Talk to enough executive chefs and F&B directors and a pattern shows up: the chefs who get hired internationally aren't necessarily the most talented. They're the ones with a specific portable skill set that works in any kitchen, in any country, in any cuisine. Here are the seven skills that genuinely travel — and how to build each one before your next application.
1. Mise en place that holds up under pressure
Every head chef interviews for this first, even when they don't realise it. They want to see how you set up a station, how you label, how you rotate, and how quickly you reset between services. A chef with average technique and elite mise en place will out-hire a more talented but disorganised chef every time.
2. Allergen and dietary fluency
Modern international service is a minefield: gluten-free, vegan, halal, kosher, FODMAP, dairy-free, nut-free, and combinations of all of them on the same table. Chefs who can confidently re-engineer a dish on the fly for a complex allergen ticket are worth their weight everywhere.

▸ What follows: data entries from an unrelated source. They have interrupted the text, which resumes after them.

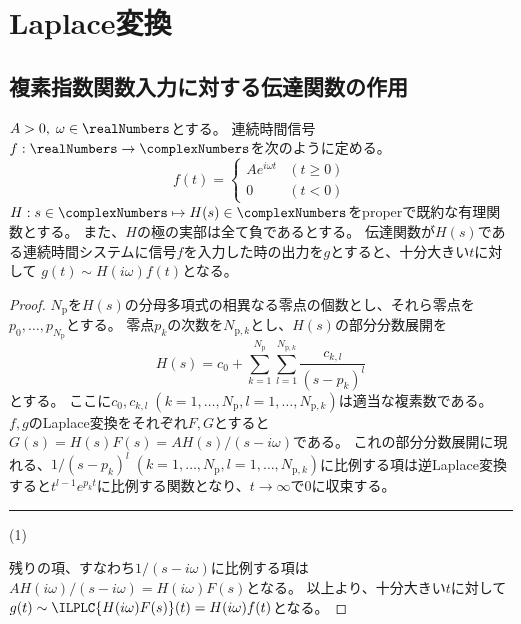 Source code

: \part{Laplace変換}
	\chapter{複素指数関数入力に対する伝達関数の作用}
		\begin{shadebox}
			$A>0,\;\omega \in \realNumbers$とする。
			連続時間信号$f: \realNumbers \to \complexNumbers$を次のように定める。
			\[
				f(t) =
				\begin{cases}
					Ae^{i\omega t} & (t\geq 0) \\
					0 & (t<0)
				\end{cases}
			\]
			$H: s\in\complexNumbers \mapsto H(s) \in \complexNumbers$をproperで既約な有理関数とする。
			また、$H$の極の実部は全て負であるとする。
			伝達関数が$H(s)$である連続時間システムに信号$f$を入力した時の出力を$g$とすると、十分大きい$t$に対して
			$g(t) \sim H(i\omega)f(t)$となる。
		\end{shadebox}
		\begin{proof}
			\quad\par
			$N_\text{p}$を$H(s)$の分母多項式の相異なる零点の個数とし、それら零点を$p_0,\dots,p_{N_\text{p}}$とする。
			零点$p_k$の次数を$N_{\text{p},k}$とし、$H(s)$の部分分数展開を
			\[ H(s) = c_0 + \sum_{k=1}^{N_\mathrm{p}} \sum_{l=1}^{N_{\mathrm{p},k}} \frac{c_{k,l}}{(s-p_k)^l} \]
			とする。
			ここに$c_0,c_{k,l}\;(k=1,\dots,N_\mathrm{p},l=1,\dots,N_{\mathrm{p},k})$は適当な複素数である。
			$f,g$のLaplace変換をそれぞれ$F,G$とすると$G(s) = H(s)F(s) = A H(s)/(s-i\omega)$である。
			これの部分分数展開に現れる、$1/(s-p_k)^l\;(k=1,\dots,N_\mathrm{p},l=1,\dots,N_{\mathrm{p},k})$に比例する項は逆Laplace変換すると$t^{l-1}e^{p_k t}$に比例する関数となり、$t\to\infty$で0に収束する。\hfill \rule{10cm}{0.4pt}(1)
			\par
			残りの項、すなわち$1/(s-i\omega)$に比例する項は$AH(i\omega)/(s-i\omega) = H(i\omega)F(s)$となる。
			以上より、十分大きい$t$に対して$g(t) \sim \ILPLC{H(i\omega)F(s)}(t) = H(i\omega)f(t)$となる。
		\end{proof}
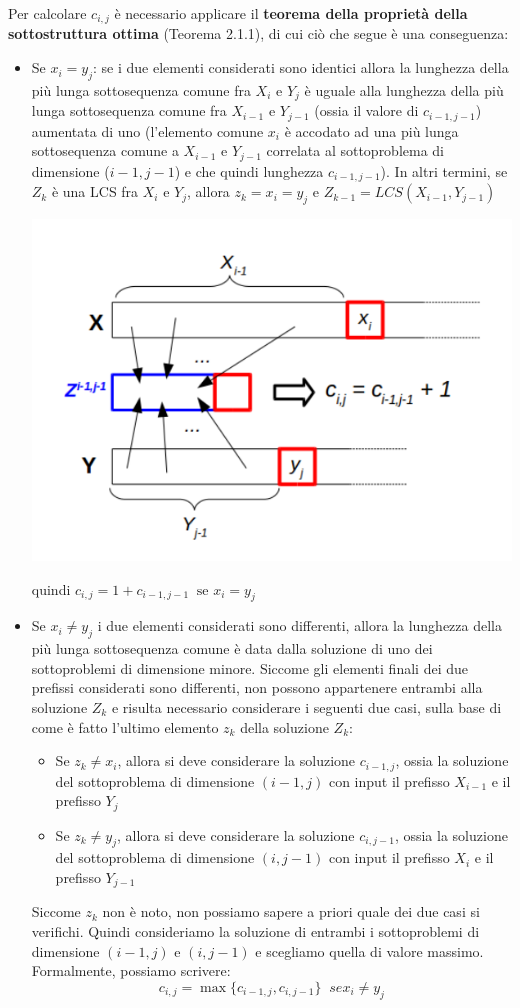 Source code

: \documentclass[12pt]{article}
\begin{document}
Per calcolare $c_{i,j}$ è necessario applicare il \textbf{teorema della proprietà della sottostruttura ottima} (Teorema 2.1.1), di cui ciò che segue è una conseguenza:
\begin{itemize}
    \item Se $x_i = y_j$: se i due elementi considerati sono identici allora la lunghezza della più lunga sottosequenza comune fra $X_i$ e $Y_j$ è uguale alla lunghezza della più lunga sottosequenza comune fra $X_{i-1}$ e $Y_{j-1}$ (ossia il valore di $c_{i-1,j-1}$)
    aumentata di uno (l'elemento comune $x_i$ è accodato ad una più lunga sottosequenza comune a $X_{i-1}$ e $Y_{j-1}$ correlata al sottoproblema di dimensione ($i-1, j-1$) e che quindi lunghezza $c_{i-1,j-1}$).
    In altri termini, se $Z_k$ è una LCS fra $X_i$ e $Y_j$, allora $z_k = x_i = y_j$ e $Z_{k-1} = LCS(X_{i-1}, Y_{j-1})$
    \begin{center}
        \includegraphics[width = 0.50\linewidth]{Images/5.png}
    \end{center}
    quindi $c_{i,j} = 1 + c_{i-1, j-1} \; \; \textrm{se } x_i = y_j$
    \item Se $x_i \neq y_j$ i due elementi considerati sono differenti, allora la lunghezza della più lunga sottosequenza comune è data dalla soluzione di uno dei sottoproblemi di dimensione minore.
    Siccome gli elementi finali dei due prefissi considerati sono differenti, non possono appartenere entrambi alla soluzione $Z_k$ e risulta necessario considerare i seguenti due casi, sulla base di come è fatto l'ultimo elemento $z_k$ della soluzione $Z_k$:
    \begin{itemize}
        \item Se $z_k \neq x_i$, allora si deve considerare la soluzione $c_{i-1,j}$, ossia la soluzione del sottoproblema di dimensione $(i-1,j)$ con input il prefisso $X_{i-1}$ e il prefisso $Y_j$
        \item Se $z_k \neq y_j$, allora si deve considerare la soluzione $c_{i,j-1}$, ossia la soluzione del sottoproblema di dimensione $(i,j-1)$ con input il prefisso $X_i$ e il prefisso $Y_{j-1}$
    \end{itemize}
    Siccome $z_k$ non è noto, non possiamo sapere a priori quale dei due casi si verifichi. Quindi consideriamo la soluzione di entrambi i sottoproblemi di dimensione $(i-1,j)$ e $(i, j-1)$ e scegliamo quella di valore massimo.
    Formalmente, possiamo scrivere:
    $$c_{i,j} = \max\{c_{i-1,j}, c_{i,j-1}\} \; \; se x_i \neq y_j$$
\end{itemize}
\end{document}
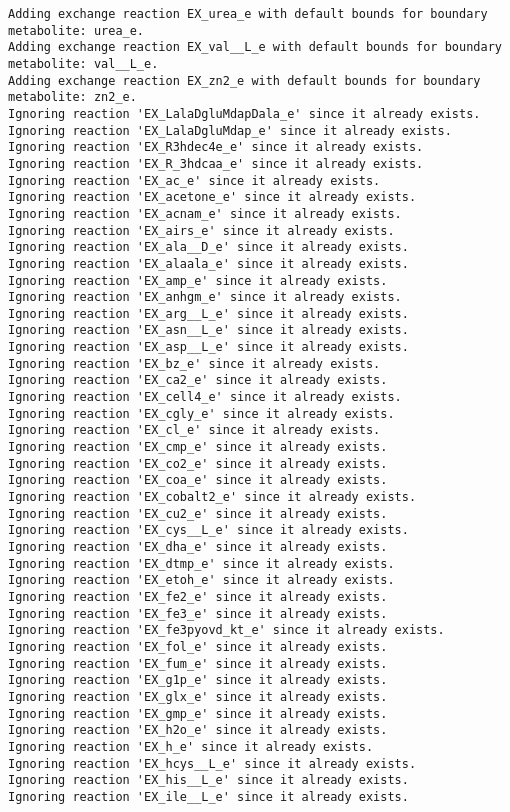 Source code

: \documentclass[
  letterpaper,
  DIV=11,
  numbers=noendperiod]{scrartcl}
\begin{document}
\begin{verbatim}
Adding exchange reaction EX_urea_e with default bounds for boundary metabolite: urea_e.
Adding exchange reaction EX_val__L_e with default bounds for boundary metabolite: val__L_e.
Adding exchange reaction EX_zn2_e with default bounds for boundary metabolite: zn2_e.
Ignoring reaction 'EX_LalaDgluMdapDala_e' since it already exists.
Ignoring reaction 'EX_LalaDgluMdap_e' since it already exists.
Ignoring reaction 'EX_R3hdec4e_e' since it already exists.
Ignoring reaction 'EX_R_3hdcaa_e' since it already exists.
Ignoring reaction 'EX_ac_e' since it already exists.
Ignoring reaction 'EX_acetone_e' since it already exists.
Ignoring reaction 'EX_acnam_e' since it already exists.
Ignoring reaction 'EX_airs_e' since it already exists.
Ignoring reaction 'EX_ala__D_e' since it already exists.
Ignoring reaction 'EX_alaala_e' since it already exists.
Ignoring reaction 'EX_amp_e' since it already exists.
Ignoring reaction 'EX_anhgm_e' since it already exists.
Ignoring reaction 'EX_arg__L_e' since it already exists.
Ignoring reaction 'EX_asn__L_e' since it already exists.
Ignoring reaction 'EX_asp__L_e' since it already exists.
Ignoring reaction 'EX_bz_e' since it already exists.
Ignoring reaction 'EX_ca2_e' since it already exists.
Ignoring reaction 'EX_cell4_e' since it already exists.
Ignoring reaction 'EX_cgly_e' since it already exists.
Ignoring reaction 'EX_cl_e' since it already exists.
Ignoring reaction 'EX_cmp_e' since it already exists.
Ignoring reaction 'EX_co2_e' since it already exists.
Ignoring reaction 'EX_coa_e' since it already exists.
Ignoring reaction 'EX_cobalt2_e' since it already exists.
Ignoring reaction 'EX_cu2_e' since it already exists.
Ignoring reaction 'EX_cys__L_e' since it already exists.
Ignoring reaction 'EX_dha_e' since it already exists.
Ignoring reaction 'EX_dtmp_e' since it already exists.
Ignoring reaction 'EX_etoh_e' since it already exists.
Ignoring reaction 'EX_fe2_e' since it already exists.
Ignoring reaction 'EX_fe3_e' since it already exists.
Ignoring reaction 'EX_fe3pyovd_kt_e' since it already exists.
Ignoring reaction 'EX_fol_e' since it already exists.
Ignoring reaction 'EX_fum_e' since it already exists.
Ignoring reaction 'EX_g1p_e' since it already exists.
Ignoring reaction 'EX_glx_e' since it already exists.
Ignoring reaction 'EX_gmp_e' since it already exists.
Ignoring reaction 'EX_h2o_e' since it already exists.
Ignoring reaction 'EX_h_e' since it already exists.
Ignoring reaction 'EX_hcys__L_e' since it already exists.
Ignoring reaction 'EX_his__L_e' since it already exists.
Ignoring reaction 'EX_ile__L_e' since it already exists.

\end{verbatim}
\end{document}

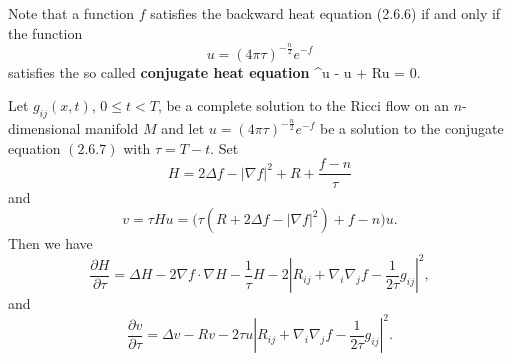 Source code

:Note that a function $f$ satisfies the backward heat equation
(2.6.6) if and only if the function
$$
u=(4\pi \tau)^{-\frac{n}{2}}e^{- f}
$$
satisfies the so called \textbf{conjugate heat equation}
 \be \square^\ast u \triangleq
{} - \Delta
u + Ru = 0. %
\ee

\begin{lemma}
  \label{lem:cz-gradient-estimate-for-conjugate-heat-equations}
Let $g_{ij}(x,t)$, $0 \leq t < T$, be a complete solution to the
Ricci flow on an $n$-dimensional manifold $M$ and let $u=(4 \pi
\tau)^{-\frac{n}{2}} e^{-f}$ be a solution to the conjugate
equation $(2.6.7)$ with $\tau=T-t$. Set
$$
H=2 \Delta f -| \nabla f |^2 + R + \frac{f-n}{\tau}
$$
and
$$
v = \tau H u = \big(\tau(R+2 \Delta f - | \nabla f|^2)+f-n \big)
u.
$$
Then we have
$$
\frac{\partial H}{\partial \tau} = \Delta H - 2 \nabla f \cdot
\nabla H - \frac{1}{\tau} H - 2 \left| R_{ij} + \nabla_i\nabla_j f
- \frac{1}{2 \tau} g_{ij} \right|^2,
$$
and
$$
\frac{\partial v}{\partial \tau} = \Delta v - Rv - 2 \tau u
\left|R_{ij}+\nabla_i\nabla_jf - \frac{1}{2 \tau} g_{ij}\right|^2.
$$
\end{lemma}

3. Working English (or working French, depending on the kitchen)
You don't need to be fluent. You need to be safe: numbers, weights, temperatures, allergens, and the standard call-and-response of a service line. Spend 20 minutes a day on kitchen-specific vocabulary in the language of the country you're targeting and you'll be ahead of 80% of applicants.
4. Cost control and basic spreadsheet literacy
Any chef applying for sous-chef or above will be asked: "What's a reasonable food cost percentage for a fine-dining venue?" If you can talk fluently about theoretical vs. actual cost, yield testing and recipe costing — and demonstrate it in a spreadsheet — you move into a different shortlist.
5. A repeatable signature dish
One dish you've cooked a thousand times, can plate in three minutes, and can explain in one sentence. It comes up in every trial, every interview cook-along, and every guest dinner you'll ever cook for an owner who's "just curious what you'd make us." Build one, refine it, own it.
6. Calm during a service breakdown
Equipment fails. Tickets crash. Allergen mistakes happen. The chefs who get promoted internationally are the ones whose voice doesn't change when the printer goes haywire at 8:47pm. This is a trainable skill — most of it is breathing, eye contact, and a verbal "okay, here's what we do."
7. The ability to teach what you know
Every promotion above CDP requires that you make the people around you better. Head chefs interviewing senior candidates listen for how you describe junior staff — with respect, with specifics, with examples of someone you trained who got promoted. If you talk about your former commis like a peer, you'll be hired like one.
Build them deliberately
None of these skills appear on a CV in those words. But every one of them shows up in the interview, the trial shift and the reference call. Pick two from this list, work on them deliberately for the next 90 days, and watch the calibre of jobs you're offered change.